*WHAT IS REQUIRED*. Please copy out each line of the entries in which "function" appears.

[DATASET EXTRACT]

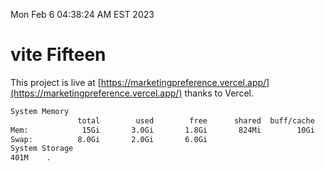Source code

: Mon Feb  6 04:38:24 AM EST 2023

# vite Fifteen


This project is live at [https://marketingpreference.vercel.app/](https://marketingpreference.vercel.app/) thanks to Vercel.

```bash
System Memory
               total        used        free      shared  buff/cache   available
Mem:            15Gi       3.0Gi       1.8Gi       824Mi        10Gi        11Gi
Swap:          8.0Gi       2.0Gi       6.0Gi
System Storage
401M	.
```
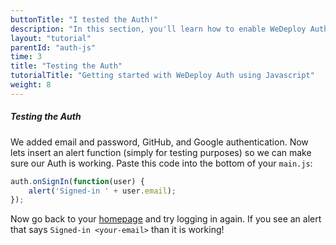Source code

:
 ```yaml
---
buttonTitle: "I tested the Auth!"
description: "In this section, you'll learn how to enable WeDeploy Auth on your application."
layout: "tutorial"
parentId: "auth-js"
time: 3
title: "Testing the Auth"
tutorialTitle: "Getting started with WeDeploy Auth using Javascript"
weight: 8
---
```


##### Testing the Auth

We added email and password, GitHub, and Google authentication. Now lets insert an alert function (simply for testing purposes) so we can make sure our Auth is working. Paste this code into the bottom of your `main.js`:

```javascript
auth.onSignIn(function(user) {
	alert('Signed-in ' + user.email);
});
```

Now go back to your [homepage](http://tutorial-auth-js.wedeploy.me) and try logging in again. If you see an alert that says `Signed-in <your-email>` than it is working!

[/DATASET EXTRACT]

*OUTPUT*.
We added email and password, GitHub, and Google authentication. Now lets insert an alert function (simply for testing purposes) so we can make sure our Auth is working. Paste this code into the bottom of your `main.js`:
auth.onSignIn(function(user) {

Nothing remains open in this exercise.